[Data]:
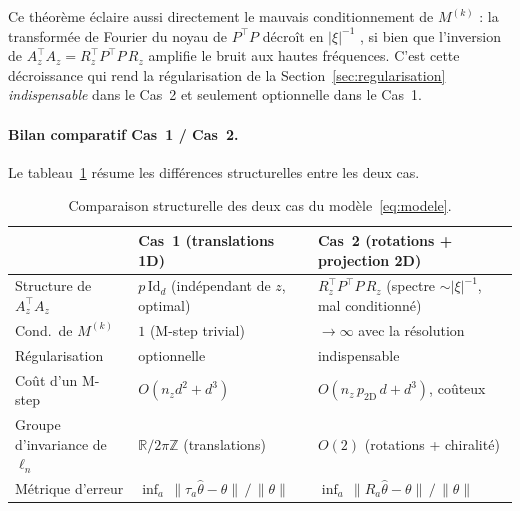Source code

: \documentclass[12pt, a4paper]{article}
\theoremstyle{definition}
\newcommand{\R}{\mathbb{R}}
\newcommand{\Id}{\mathrm{Id}}
\begin{document}
Ce théorème éclaire aussi directement le mauvais conditionnement de $M^{(k)}$ :
la transformée de Fourier du noyau de $P^\top P$ décroît en $|\xi|^{-1}$
, si bien que l'inversion de $A_z^\top A_z = R_z^\top P^\top P\, R_z$
amplifie le bruit aux hautes fréquences. C'est cette décroissance qui rend la
régularisation de la Section~\ref{sec:regularisation} \emph{indispensable} dans le
Cas~2 et seulement optionnelle dans le Cas~1.

\paragraph{Bilan comparatif Cas~1 / Cas~2.}
Le tableau~\ref{tab:comparaison_cas} résume les différences structurelles entre les
deux cas.

\begin{table}[H]
\centering
\renewcommand{\arraystretch}{1.5}
\begin{tabular}{lp{4.8cm}p{5.2cm}}
\toprule
& \textbf{Cas~1} (translations 1D) & \textbf{Cas~2} (rotations + projection 2D) \\
\midrule
Structure de $A_z^\top A_z$
  & $p\,\Id_d$ \newline (indépendant de $z$, optimal)
  & $R_z^\top P^\top P\,R_z$ \newline (spectre $\sim |\xi|^{-1}$, mal conditionné) \\
Cond.\ de $M^{(k)}$
  & $1$ (M-step trivial)
  & $\to\infty$ avec la résolution \\
Régularisation
  & optionnelle
  & indispensable \\
Coût d'un M-step
  & $O(n_z d^2 + d^3)$
  & $O(n_z\,p_{\mathrm{2D}}\,d + d^3)$, coûteux \\
Groupe d'invariance de $\ell_n$
  & $\R/2\pi\mathbb{Z}$ (translations)
  & $O(2)$ (rotations + chiralité) \\
Métrique d'erreur
  & $\inf_{a}\,\|\tau_a\hat\theta - \theta\|\,/\,\|\theta\|$
  & $\inf_{a}\,\|R_a\hat\theta - \theta\|\,/\,\|\theta\|$ \\
\bottomrule
\end{tabular}
\caption{Comparaison structurelle des deux cas du modèle~\eqref{eq:modele}.}
\label{tab:comparaison_cas}
\end{table}
\end{document}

[Problem to work on]:
Your answer should be a single number: how many lines of the listing hold the string "optionnelle".

[Output]:
2